4 weeks out: tax and permit
- Tax reconciliation: file the final IIT for the year. Get the Final Tax Payment Certificate (完税证明) — needed at the airport or for transferring funds out.
- Work permit and residence permit cancellation: employer files at the PSB. You receive a 30-day notice-to-depart visa as a transitional document.
- Notify schools of children's last attendance date.
3 weeks out: shipping
- Sell or ship personal effects:
- - Large items via second-hand WeChat groups (refrigerators, sofas, TVs go fast in expat-zone groups).
- - Sentimental items by international shipper.
- - Donated items to local charities.
- Pet relocation (if applicable): start home-country import paperwork; rabies titer test, microchip verification, health certificates.
2 weeks out: financial
- Close mobile and internet contracts: most chains process closure online.
- Cancel utility contracts: electricity, water, gas, building management. Arrange the final bill payment before departure (some require cash settlement on the day).
- Cancel any subscriptions (gym, streaming, food delivery memberships).
- Transfer remaining CNY out: under the standard quota (USD $50,000 equivalent per year per person), with the tax clearance certificate. Larger transfers need additional documentation.
- Cancel any investment accounts at Chinese banks.
1 week out: return and final
- Return the apartment: landlord inspection, deposit settlement, utility final bills. Document with photos.
- Cancel building registration at the local police station (this is the foreigner-residence registration the landlord did at move-in).

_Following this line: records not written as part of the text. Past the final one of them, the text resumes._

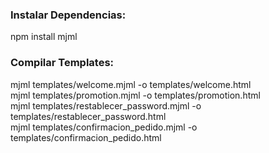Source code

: ### Instalar Dependencias:
npm install mjml

### Compilar Templates:  
mjml templates/welcome.mjml -o templates/welcome.html    
mjml templates/promotion.mjml -o templates/promotion.html\
mjml templates/restablecer_password.mjml -o templates/restablecer_password.html\
mjml templates/confirmacion_pedido.mjml -o templates/confirmacion_pedido.html
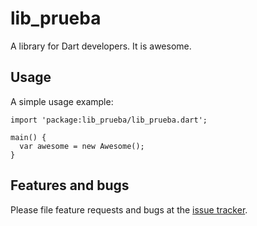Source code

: # lib_prueba

A library for Dart developers. It is awesome.

## Usage

A simple usage example:

    import 'package:lib_prueba/lib_prueba.dart';

    main() {
      var awesome = new Awesome();
    }

## Features and bugs

Please file feature requests and bugs at the [issue tracker][tracker].

[tracker]: http://example.com/issues/replaceme
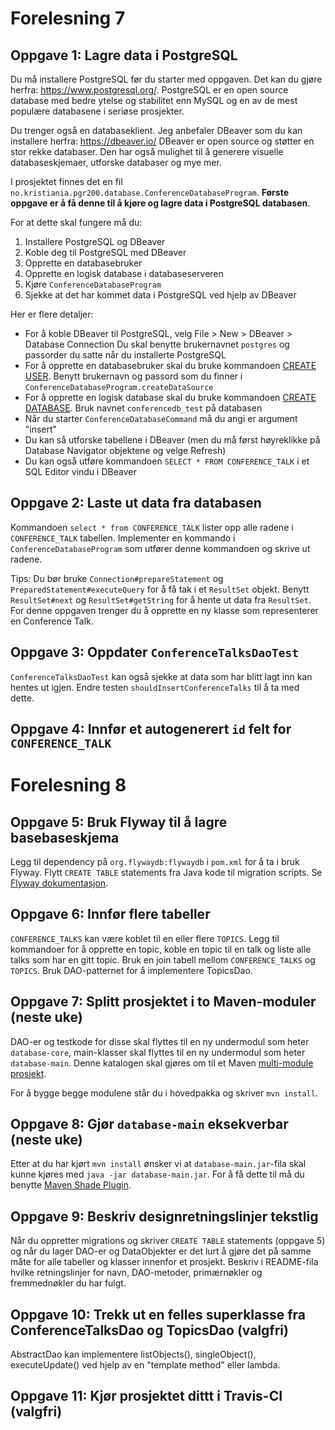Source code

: 
# Forelesning 7

## Oppgave 1: Lagre data i PostgreSQL


Du må installere PostgreSQL før du starter med oppgaven. Det kan du gjøre herfra: https://www.postgresql.org/. PostgreSQL er en open source database med bedre ytelse og stabilitet enn MySQL og en av de mest populære databasene i seriøse prosjekter.

Du trenger også en databaseklient. Jeg anbefaler DBeaver som du kan installere herfra: https://dbeaver.io/ DBeaver er open source og støtter en stor rekke databaser. Den har også mulighet til å generere visuelle databaseskjemaer, utforske databaser og mye mer.

I prosjektet finnes det en fil `no.kristiania.pgr200.database.ConferenceDatabaseProgram`. **Første oppgave er å få denne til å kjøre og lagre data i PostgreSQL databasen**.

For at dette skal fungere må du:

1. Installere PostgreSQL og DBeaver
2. Koble deg til PostgreSQL med DBeaver
3. Opprette en databasebruker
4. Opprette en logisk database i databaseserveren
5. Kjøre `ConferenceDatabaseProgram`
6. Sjekke at det har kommet data i PostgreSQL ved hjelp av DBeaver

Her er flere detaljer:

* For å koble DBeaver til PostgreSQL, velg File > New > DBeaver > Database Connection
  Du skal benytte brukernavnet `postgres` og passorder du satte når du installerte PostgreSQL
* For å opprette en databasebruker skal du bruke kommandoen [CREATE USER](https://www.postgresql.org/docs/current/static/sql-createuser.html).
  Benytt brukernavn og passord som du finner i `ConferenceDatabaseProgram.createDataSource`
* For å opprette en logisk database skal du bruke kommandoen [CREATE DATABASE](https://www.postgresql.org/docs/current/static/sql-createdatabase.html).
  Bruk navnet `conferencedb_test` på databasen
* Når du starter `ConferenceDatabaseCommand` må du angi er argument "insert"
* Du kan så utforske tabellene i DBeaver (men du må først høyreklikke på Database Navigator objektene og velge Refresh)
* Du kan også utføre kommandoen `SELECT * FROM CONFERENCE_TALK` i et SQL Editor vindu i DBeaver


## Oppgave 2: Laste ut data fra databasen

Kommandoen `select * from CONFERENCE_TALK` lister opp alle radene i `CONFERENCE_TALK` tabellen. Implementer en kommando i `ConferenceDatabaseProgram` som utfører denne kommandoen og skrive ut radene.

Tips: Du bør bruke `Connection#prepareStatement` og `PreparedStatement#executeQuery` for å få tak i et `ResultSet` objekt. Benytt `ResultSet#next` og `ResultSet#getString` for å hente ut data fra `ResultSet`.  For denne oppgaven trenger du å opprette en ny klasse som representerer en Conference Talk.


## Oppgave 3: Oppdater `ConferenceTalksDaoTest`

`ConferenceTalksDaoTest` kan også sjekke at data som har blitt lagt inn kan hentes ut igjen. Endre testen `shouldInsertConferenceTalks` til å ta med dette.

## Oppgave 4: Innfør et autogenerert `id` felt for `CONFERENCE_TALK`

# Forelesning 8

## Oppgave 5: Bruk Flyway til å lagre basebaseskjema

Legg til dependency på `org.flywaydb:flywaydb` i `pom.xml` for å ta i bruk Flyway. Flytt `CREATE TABLE` statements fra Java kode til migration scripts. Se [Flyway dokumentasjon](https://flywaydb.org/getstarted/firststeps/api).

## Oppgave 6: Innfør flere tabeller

`CONFERENCE_TALKS` kan være koblet til en eller flere `TOPICS`. Legg til kommandoer for å opprette en topic, koble en topic til en talk og liste alle talks som har en gitt topic. Bruk en join tabell mellom `CONFERENCE_TALKS` og `TOPICS`. Bruk DAO-patternet for å implementere TopicsDao.

## Oppgave 7: Splitt prosjektet i to Maven-moduler (neste uke)

DAO-er og testkode for disse skal flyttes til en ny undermodul som heter `database-core`, main-klasser skal flyttes til en ny undermodul som heter `database-main`. Denne katalogen skal gjøres om til et Maven [multi-module prosjekt](https://books.sonatype.com/mvnex-book/reference/multimodule.html).

For å bygge begge modulene står du i hovedpakka og skriver `mvn install`.

## Oppgave 8: Gjør `database-main` eksekverbar (neste uke)

Etter at du har kjørt `mvn install` ønsker vi at `database-main.jar`-fila skal kunne kjøres med `java -jar database-main.jar`. For å få dette til må du benytte [Maven Shade Plugin](https://maven.apache.org/plugins/maven-shade-plugin/examples/executable-jar.html).

## Oppgave 9: Beskriv designretningslinjer tekstlig

Når du oppretter migrations og skriver `CREATE TABLE` statements (oppgave 5) og når du lager DAO-er og DataObjekter er det lurt å gjøre det på samme måte for alle tabeller og klasser innenfor et prosjekt. Beskriv i README-fila hvilke retningslinjer for navn, DAO-metoder, primærnøkler og fremmednøkler du har fulgt.

## Oppgave 10: Trekk ut en felles superklasse fra ConferenceTalksDao og TopicsDao (valgfri)

AbstractDao kan implementere listObjects(), singleObject(), executeUpdate() ved hjelp av en "template method" eller lambda.

## Oppgave 11: Kjør prosjektet dittt i Travis-CI (valgfri)
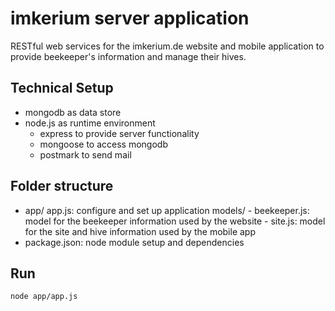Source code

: # imkerium server application

RESTful web services for the imkerium.de website and mobile application to provide beekeeper's information and manage their hives. 

## Technical Setup

- mongodb as data store
- node.js as runtime environment
	- express to provide server functionality
	- mongoose to access mongodb
	- postmark to send mail

## Folder structure

- app/
	app.js: configure and set up application
	models/ 
		- beekeeper.js: model for the beekeeper information used by the website
		- site.js: model for the site and hive information used by the mobile app
- package.json: node module setup and dependencies

## Run 

	node app/app.js
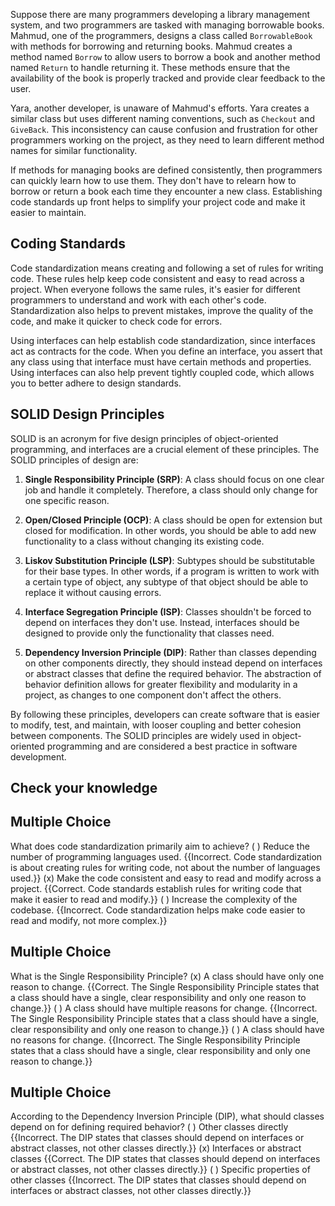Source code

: Suppose there are many programmers developing a library management system, and two programmers are tasked with managing borrowable books. Mahmud, one of the programmers, designs a class called `BorrowableBook` with methods for borrowing and returning books. Mahmud creates a method named `Borrow` to allow users to borrow a book and another method named `Return` to handle returning it. These methods ensure that the availability of the book is properly tracked and provide clear feedback to the user.  

Yara, another developer, is unaware of Mahmud's efforts. Yara creates a similar class but uses different naming conventions, such as `Checkout` and `GiveBack`. This inconsistency can cause confusion and frustration for other programmers working on the project, as they need to learn different method names for similar functionality.  

If methods for managing books are defined consistently, then programmers can quickly learn how to use them. They don't have to relearn how to borrow or return a book each time they encounter a new class. Establishing code standards up front helps to simplify your project code and make it easier to maintain.  

## Coding Standards

Code standardization means creating and following a set of rules for writing code. These rules help keep code consistent and easy to read across a project. When everyone follows the same rules, it's easier for different programmers to understand and work with each other's code. Standardization also helps to prevent mistakes, improve the quality of the code, and make it quicker to check code for errors.

Using interfaces can help establish code standardization, since interfaces act as contracts for the code. When you define an interface, you assert that any class using that interface must have certain methods and properties. Using interfaces can also help prevent tightly coupled code, which allows you to better adhere to design standards.

## SOLID Design Principles

SOLID is an acronym for five design principles of object-oriented programming, and interfaces are a crucial element of these principles. The SOLID principles of design are:

1. **Single Responsibility Principle (SRP)**: A class should focus on one clear job and handle it completely. Therefore, a class should only change for one specific reason.

2. **Open/Closed Principle (OCP)**: A class should be open for extension but closed for modification. In other words, you should be able to add new functionality to a class without changing its existing code.

3. **Liskov Substitution Principle (LSP)**: Subtypes should be substitutable for their base types. In other words, if a program is written to work with a certain type of object, any subtype of that object should be able to replace it without causing errors.

4. **Interface Segregation Principle (ISP)**: Classes shouldn't be forced to depend on interfaces they don't use. Instead, interfaces should be designed to provide only the functionality that classes need.

5. **Dependency Inversion Principle (DIP)**: Rather than classes depending on other components directly, they should instead depend on interfaces or abstract classes that define the required behavior. The abstraction of behavior definition allows for greater flexibility and modularity in a project, as changes to one component don't affect the others.

By following these principles, developers can create software that is easier to modify, test, and maintain, with looser coupling and better cohesion between components. The SOLID principles are widely used in object-oriented programming and are considered a best practice in software development.

## Check your knowledge

## Multiple Choice
What does code standardization primarily aim to achieve?
( ) Reduce the number of programming languages used. {{Incorrect. Code standardization is about creating rules for writing code, not about the number of languages used.}}
(x) Make the code consistent and easy to read and modify across a project. {{Correct. Code standards establish rules for writing code that make it easier to read and modify.}}
( ) Increase the complexity of the codebase. {{Incorrect. Code standardization helps make code easier to read and modify, not more complex.}}

## Multiple Choice
What is the Single Responsibility Principle?
(x) A class should have only one reason to change. {{Correct. The Single Responsibility Principle states that a class should have a single, clear responsibility and only one reason to change.}}
( ) A class should have multiple reasons for change. {{Incorrect. The Single Responsibility Principle states that a class should have a single, clear responsibility and only one reason to change.}}
( ) A class should have no reasons for change. {{Incorrect. The Single Responsibility Principle states that a class should have a single, clear responsibility and only one reason to change.}}

## Multiple Choice
According to the Dependency Inversion Principle (DIP), what should classes depend on for defining required behavior?
( ) Other classes directly {{Incorrect. The DIP states that classes should depend on interfaces or abstract classes, not other classes directly.}}
(x) Interfaces or abstract classes {{Correct. The DIP states that classes should depend on interfaces or abstract classes, not other classes directly.}}
( ) Specific properties of other classes {{Incorrect. The DIP states that classes should depend on interfaces or abstract classes, not other classes directly.}}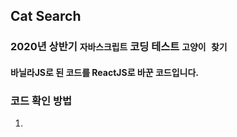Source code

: ## Cat Search

### 2020년 상반기 `자바스크립트` 코딩 테스트 `고양이 찾기`  

#### 바닐라JS로 된 코드를 ReactJS로 바꾼 코드입니다.  

### 코드 확인 방법  

1. 


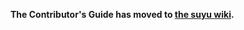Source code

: <!--
SPDX-FileCopyrightText: 2023 suyu Emulator Project
SPDX-License-Identifier: GPL-2.0-or-later

Modified by AMA25 on 3/5/24
-->

**The Contributor's Guide has moved to [the suyu wiki](https://gitlab.com/suyu2/suyu/-/wikis/home).**
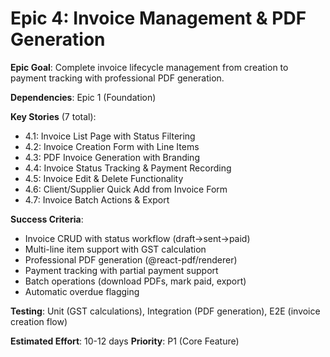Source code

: # Epic 4: Invoice Management & PDF Generation

**Epic Goal**: Complete invoice lifecycle management from creation to payment tracking with professional PDF generation.

**Dependencies**: Epic 1 (Foundation)

**Key Stories** (7 total):
- 4.1: Invoice List Page with Status Filtering
- 4.2: Invoice Creation Form with Line Items
- 4.3: PDF Invoice Generation with Branding
- 4.4: Invoice Status Tracking & Payment Recording
- 4.5: Invoice Edit & Delete Functionality
- 4.6: Client/Supplier Quick Add from Invoice Form
- 4.7: Invoice Batch Actions & Export

**Success Criteria**:
- Invoice CRUD with status workflow (draft→sent→paid)
- Multi-line item support with GST calculation
- Professional PDF generation (@react-pdf/renderer)
- Payment tracking with partial payment support
- Batch operations (download PDFs, mark paid, export)
- Automatic overdue flagging

**Testing**: Unit (GST calculations), Integration (PDF generation), E2E (invoice creation flow)

**Estimated Effort**: 10-12 days
**Priority**: P1 (Core Feature)
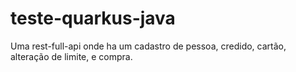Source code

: # teste-quarkus-java
Uma rest-full-api onde ha um cadastro de pessoa, credido, cartão, alteração de limite, e compra.
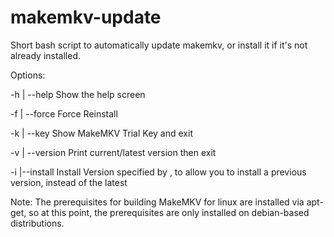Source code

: # makemkv-update
Short bash script to automatically update makemkv, or install it if it's not already installed.

Options:

-h | --help                               Show the help screen

-f | --force                              Force Reinstall

-k | --key                                Show MakeMKV Trial Key and exit

-v | --version                            Print current/latest version then exit

-i <version> |--install <version>         Install Version specified by <version>, to allow you to install a previous version, instead of the latest


Note: The prerequisites for building MakeMKV for linux are installed via apt-get, so at this point, the prerequisites are only installed on debian-based distributions.

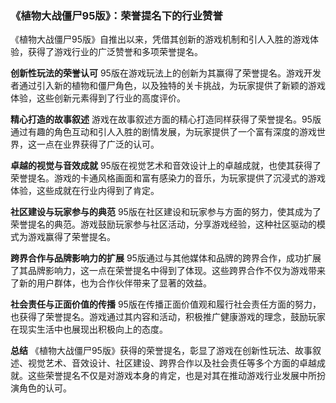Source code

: ### 《植物大战僵尸95版》：荣誉提名下的行业赞誉

《植物大战僵尸95版》自推出以来，凭借其创新的游戏机制和引人入胜的游戏体验，获得了游戏行业的广泛赞誉和多项荣誉提名。

**创新性玩法的荣誉认可**
95版在游戏玩法上的创新为其赢得了荣誉提名。游戏开发者通过引入新的植物和僵尸角色，以及独特的关卡挑战，为玩家提供了新颖的游戏体验，这些创新元素得到了行业的高度评价。

**精心打造的故事叙述**
游戏在故事叙述方面的精心打造同样获得了荣誉提名。95版通过有趣的角色互动和引人入胜的剧情发展，为玩家提供了一个富有深度的游戏世界，这一点在业界获得了广泛的认可。

**卓越的视觉与音效成就**
95版在视觉艺术和音效设计上的卓越成就，也使其获得了荣誉提名。游戏的卡通风格画面和富有感染力的音乐，为玩家提供了沉浸式的游戏体验，这些成就在行业内得到了肯定。

**社区建设与玩家参与的典范**
95版在社区建设和玩家参与方面的努力，使其成为了荣誉提名的典范。游戏鼓励玩家参与社区活动，分享游戏经验，这种社区驱动的模式为游戏赢得了荣誉提名。

**跨界合作与品牌影响力的扩展**
95版通过与其他媒体和品牌的跨界合作，成功扩展了其品牌影响力，这一点在荣誉提名中得到了体现。这些跨界合作不仅为游戏带来了新的用户群体，也为合作伙伴带来了显著的效益。

**社会责任与正面价值的传播**
95版在传播正面价值观和履行社会责任方面的努力，也获得了荣誉提名。游戏通过其内容和活动，积极推广健康游戏的理念，鼓励玩家在现实生活中也展现出积极向上的态度。

**总结**
《植物大战僵尸95版》获得的荣誉提名，彰显了游戏在创新性玩法、故事叙述、视觉艺术、音效设计、社区建设、跨界合作以及社会责任等多个方面的卓越成就。这些荣誉提名不仅是对游戏本身的肯定，也是对其在推动游戏行业发展中所扮演角色的认可。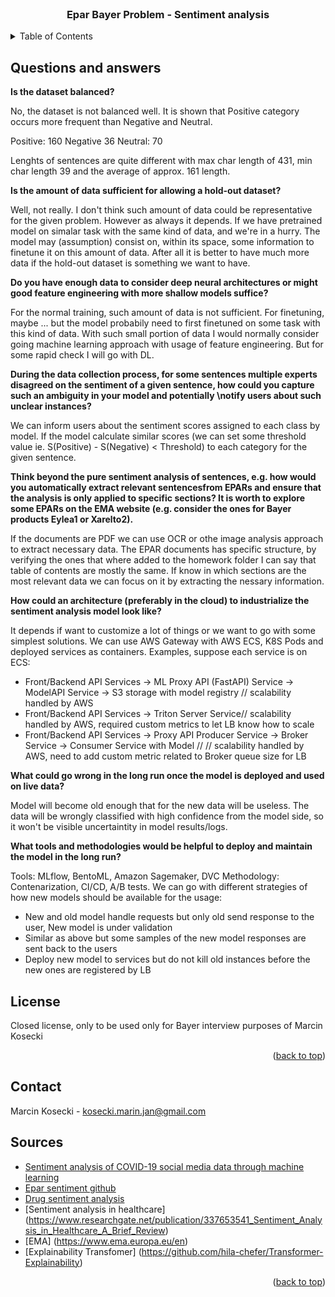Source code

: <!-- PROJECT LOGO -->
<br />
<div align="center">


  <h3 align="center">Epar Bayer Problem - Sentiment analysis</h3>

  <p align="center">
</div>



<!-- TABLE OF CONTENTS -->
<details>
  <summary>Table of Contents</summary>
  <ol>
    <li><a href="#questions-and-answers">Questions and answers</a></li>
    <li><a href="#license">License</a></li>
    <li><a href="#contact">Contact</a></li>
    <li><a href="#sources">Sources</a></li>
  </ol>
</details>

## Questions and answers

<p>

**Is the dataset balanced?**

No, the dataset is not balanced well. It is shown that Positive category occurs more frequent than Negative and Neutral.

Positive: 160
Negative 36
Neutral: 70

Lenghts of sentences are quite different with max char length of 431, min char length 39 and the average of approx. 161 length.

**Is the amount of data sufficient for allowing a hold-out dataset?**

Well, not really. I don't think such amount of data could be representative for the given problem. However as always it depends. If we have pretrained model on simalar task with the same kind of data, and we're in a hurry. The model may (assumption) consist on, within its space, some information to finetune it on this amount of data. After all it is better to have much more data if the hold-out dataset is something we want to have.

**Do you have enough data to consider deep neural architectures or might good feature engineering with more shallow models suffice?**

For the normal training, such amount of data is not sufficient. For finetuning, maybe ... but the model probabily need to first finetuned on some task with this kind of data. With such small portion of data I would normally consider going machine learning approach with usage of feature engineering. But for some rapid check I will go with DL.

**During the data collection process, for some sentences multiple experts disagreed on the sentiment of a given sentence, how could you capture such an ambiguity in your model and potentially \notify users about such unclear instances?**

We can inform users about the sentiment scores assigned to each class by model. If the model calculate similar scores (we can set some threshold value ie. S(Positive) - S(Negative) < Threshold) to each category for the given sentence.

**Think beyond the pure sentiment analysis of sentences, e.g. how would you automatically extract relevant sentencesfrom EPARs and ensure that the analysis is only applied to specific sections? It is worth to explore some EPARs on the EMA website (e.g. consider the ones for Bayer products Eylea1 or Xarelto2).**

If the documents are PDF we can use OCR or othe image analysis approach to extract necessary data. The EPAR documents has specific structure, by verifying the ones that where added to the homework folder I can say that table of contents are mostly the same. If know in which sections are the most relevant data we can focus on it by extracting the nessary information.

**How could an architecture (preferably in the cloud) to industrialize the sentiment analysis model look like?**

It depends if want to customize a lot of things or we want to go with some simplest solutions. We can use AWS Gateway with AWS ECS, K8S Pods and deployed services as containers. Examples, suppose each service is on ECS:
- Front/Backend API Services -> ML Proxy API (FastAPI) Service -> ModelAPI Service -> S3 storage with model registry // scalability handled by AWS
- Front/Backend API Services -> Triton Server Service// scalability handled by AWS, required custom metrics to let LB know how to scale
- Front/Backend API Services -> Proxy API Producer Service -> Broker Service -> Consumer Service with Model // // scalability handled by AWS, need to add custom metric related to Broker queue size for LB


**What could go wrong in the long run once the model is deployed and used on live data?**

Model will become old enough that for the new data will be useless. 
The data will be wrongly classified with high confidence from the model side, so it won't be visible uncertaintity in model results/logs.

**What tools and methodologies would be helpful to deploy and maintain the model in the long run?**

Tools: MLflow, BentoML, Amazon Sagemaker, DVC 
Methodology: Contenarization, CI/CD, A/B tests. We can go with different strategies of how new models should be available for the usage:
- New and old model handle requests but only old send response to the user, New model is under validation
- Similar as above but some samples of the new model responses are sent back to the users
- Deploy new model to services but do not kill old instances before the new ones are registered by LB

</p>

## License

Closed license, only to be used only for Bayer interview purposes of Marcin Kosecki

<p align="right">(<a href="#readme-top">back to top</a>)</p>

## Contact

Marcin Kosecki - kosecki.marin.jan@gmail.com

## Sources

* [Sentiment analysis of COVID-19 social media data through machine learning](https://link.springer.com/article/10.1007/s11042-022-13492-w)
* [Epar sentiment github](https://github.com/mkosecki/epar-sentiment)
* [Drug sentiment analysis](https://github.com/mkosecki/drug_sentiment_analysis)
* [Sentiment analysis in healthcare] (https://www.researchgate.net/publication/337653541_Sentiment_Analysis_in_Healthcare_A_Brief_Review)
* [EMA] (https://www.ema.europa.eu/en)
* [Explainability Transfomer] (https://github.com/hila-chefer/Transformer-Explainability)

<p align="right">(<a href="#readme-top">back to top</a>)</p>
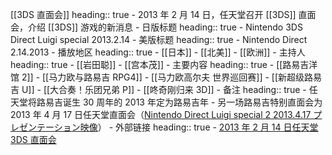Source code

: [[3DS 直面会]]
heading:: true
	- 2013 年 2 月 14 日，任天堂召开 [[3DS]] 直面会，介绍 [[3DS]] 游戏的新消息
	- 日版标题
	  heading:: true
		- Nintendo 3DS Direct Luigi special 2013.2.14
	- 美版标题
	  heading:: true
		- Nintendo Direct 2.14.2013
	- 播放地区
	  heading:: true
		- [[日本]]
		- [[北美]]
		- [[欧洲]]
	- 主持人
	  heading:: true
		- [[岩田聪]]
		- [[宫本茂]]
	- 主要内容
	  heading:: true
		- [[路易吉洋馆 2]]
		- [[马力欧与路易吉 RPG4]]
		- [[马力欧高尔夫 世界巡回赛]]
		- [[新超级路易吉 U]]
		- [[大合奏！乐团兄弟 P]]
		- [[咚奇刚归来 3D]]
	- 备注
	  heading:: true
		- 任天堂将路易吉诞生 30 周年的 2013 年定为路易吉年
		- 另一场路易吉特别直面会为 2013 年 4 月 17 日任天堂直面会（[Nintendo Direct Luigi special 2 2013.4.17 プレゼンテーション映像](./2013-04-17-Nintendo-Direct.md)）
	- 外部链接
	  heading:: true
		- [2013 年 2 月 14 日任天堂 3DS 直面会](https://www.bilibili.com/video/BV1bJ411v7Wr/)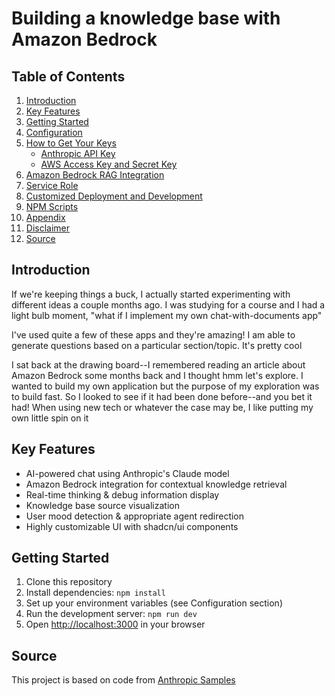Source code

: # Building a knowledge base with Amazon Bedrock

## Table of Contents

1. [Introduction](#introduction)
2. [Key Features](#key-features)
3. [Getting Started](#getting-started)
4. [Configuration](#configuration)
5. [How to Get Your Keys](#how-to-get-your-keys)
   - [Anthropic API Key](#anthropic-api-key)
   - [AWS Access Key and Secret Key](#aws-access-key-and-secret-key)
6. [Amazon Bedrock RAG Integration](#amazon-bedrock-rag-integration)
7. [Service Role](#service-role)
8. [Customized Deployment and Development](#customized-deployment-and-development)
9. [NPM Scripts](#npm-scripts)
10. [Appendix](#appendix)
11. [Disclaimer](#disclaimer)
12. [Source](#source)

## Introduction
If we're keeping things a buck, I actually started experimenting with different ideas a couple months ago. I was studying for a course and I had a light bulb moment, "what if I implement my own chat-with-documents app"

I've used quite a few of these apps and they're amazing! I am able to generate questions based on a particular section/topic. It's pretty cool

I sat back at the drawing board--I remembered reading an article about Amazon Bedrock some months back and I thought hmm let's explore. I wanted to build my own application but the purpose of my exploration was to build fast. So I looked to see if it had been done before--and you bet it had! When using new tech or whatever the case may be, I like putting my own little spin on it


## Key Features

-  AI-powered chat using Anthropic's Claude model
-  Amazon Bedrock integration for contextual knowledge retrieval
-  Real-time thinking & debug information display
-  Knowledge base source visualization
-  User mood detection & appropriate agent redirection
-  Highly customizable UI with shadcn/ui components

##  Getting Started

1. Clone this repository
2. Install dependencies: `npm install`
3. Set up your environment variables (see Configuration section)
4. Run the development server: `npm run dev`
5. Open [http://localhost:3000](http://localhost:3000) in your browser

## Source

This project is based on code from [Anthropic Samples](https://github.com/anthropics/anthropic-quickstarts)

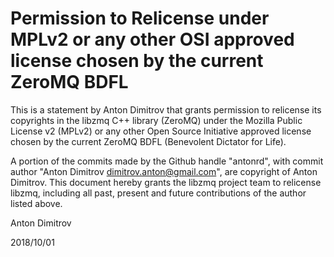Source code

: # Permission to Relicense under MPLv2 or any other OSI approved license chosen by the current ZeroMQ BDFL

This is a statement by Anton Dimitrov that grants permission to
relicense its copyrights in the libzmq C++ library (ZeroMQ) under the
Mozilla Public License v2 (MPLv2) or any other Open Source Initiative
approved license chosen by the current ZeroMQ BDFL (Benevolent
Dictator for Life).

A portion of the commits made by the Github handle "antonrd", with
commit author "Anton Dimitrov <dimitrov.anton@gmail.com>", are
copyright of Anton Dimitrov.  This document hereby grants the libzmq
project team to relicense libzmq, including all past, present and
future contributions of the author listed above.

Anton Dimitrov

2018/10/01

- Final hand-over with employer: documentation, equipment, contacts list.
Day 0-3: bank closure
- Visit the original bank branch (the branch where you opened the account). Bring passport, debit card, USB key, bank book.
- Cancel Alipay and WeChat Pay card binding before account closure.
- Close the account: teller closes it, returns balance in CNY cash or transfers to another account.
Day of flight
- Final cash out: ATM if you need it.
- Pet customs paperwork: if travelling with pets, allow 4-6 hours at the airport for customs clearance.
- Carry-on essentials: passport, residence permit (technically should be cancelled, but bring just in case), tax certificate, marriage/birth certificates if relevant for child documentation.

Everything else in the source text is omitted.